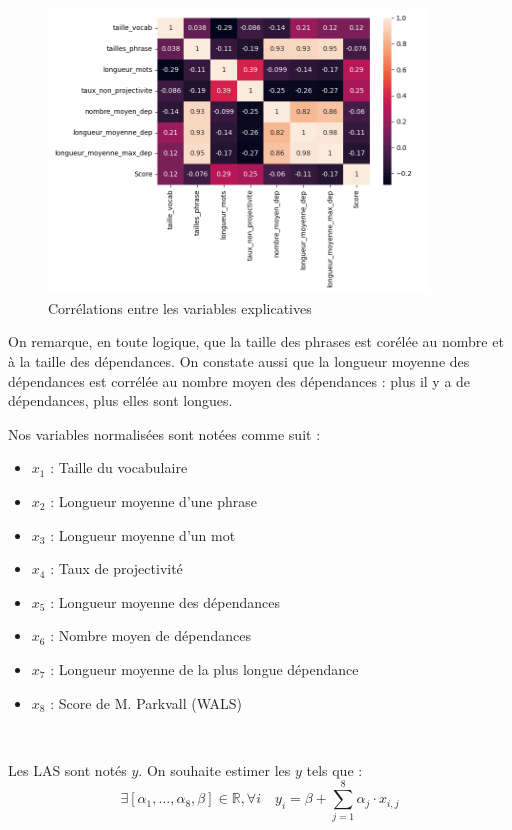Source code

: \documentclass[a4paper, twoside, 12pt]{article}
\begin{document}
    \begin{figure}[!h]
        \centering
        \includegraphics[width = 0.9\textwidth]{images/heatmap}
        \caption{Corrélations entre les variables explicatives}
        \label{fig:heatmap}
    \end{figure}

    \FloatBarrier

    On remarque, en toute logique, que la taille des phrases est corélée au nombre et à la taille des dépendances. On constate aussi que la longueur moyenne des dépendances est corrélée au nombre moyen des dépendances : plus il y a de dépendances, plus elles sont longues.

Nos variables normalisées sont notées comme suit :
    \begin{itemize}
        \item $x_1$ : Taille du vocabulaire
        \item $x_2$ : Longueur moyenne d'une phrase
        \item $x_3$ : Longueur moyenne d'un mot
        \item $x_4$ : Taux de projectivité
        \item $x_5$ : Longueur moyenne des dépendances
        \item $x_6$ : Nombre moyen de dépendances
        \item $x_7$ : Longueur moyenne de la plus longue dépendance
        \item $x_8$ : Score de M. Parkvall (WALS)
    \end{itemize} ~ \par

    Les LAS sont notés $y$. On souhaite estimer les $y$ tels que :
    \begin{equation*}
        \exists \left[\alpha_1,\ldots,\alpha_8,\beta\right] \in \mathbb{R},\forall i \quad y_i = \beta + \sum_{j=1}^{8} \alpha_j \cdot x_{i,j}
        \end{equation*}
\end{document}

# # # #

Each line of the data should be printed again exactly. Please leave pictures out.

◆ EXERCISE ANSWER:
Source code

: \documentclass[a4paper, twoside, 12pt]{article}
\begin{document}
    \begin{figure}[!h]
        \centering
        \includegraphics[width = 0.9\textwidth]{images/heatmap}
        \caption{Corrélations entre les variables explicatives}
        \label{fig:heatmap}
    \end{figure}

    \FloatBarrier

    On remarque, en toute logique, que la taille des phrases est corélée au nombre et à la taille des dépendances. On constate aussi que la longueur moyenne des dépendances est corrélée au nombre moyen des dépendances : plus il y a de dépendances, plus elles sont longues.

Nos variables normalisées sont notées comme suit :
    \begin{itemize}
        \item $x_1$ : Taille du vocabulaire
        \item $x_2$ : Longueur moyenne d'une phrase
        \item $x_3$ : Longueur moyenne d'un mot
        \item $x_4$ : Taux de projectivité
        \item $x_5$ : Longueur moyenne des dépendances
        \item $x_6$ : Nombre moyen de dépendances
        \item $x_7$ : Longueur moyenne de la plus longue dépendance
        \item $x_8$ : Score de M. Parkvall (WALS)
    \end{itemize} ~ \par

    Les LAS sont notés $y$. On souhaite estimer les $y$ tels que :
    \begin{equation*}
        \exists \left[\alpha_1,\ldots,\alpha_8,\beta\right] \in \mathbb{R},\forall i \quad y_i = \beta + \sum_{j=1}^{8} \alpha_j \cdot x_{i,j}
        \end{equation*}
\end{document}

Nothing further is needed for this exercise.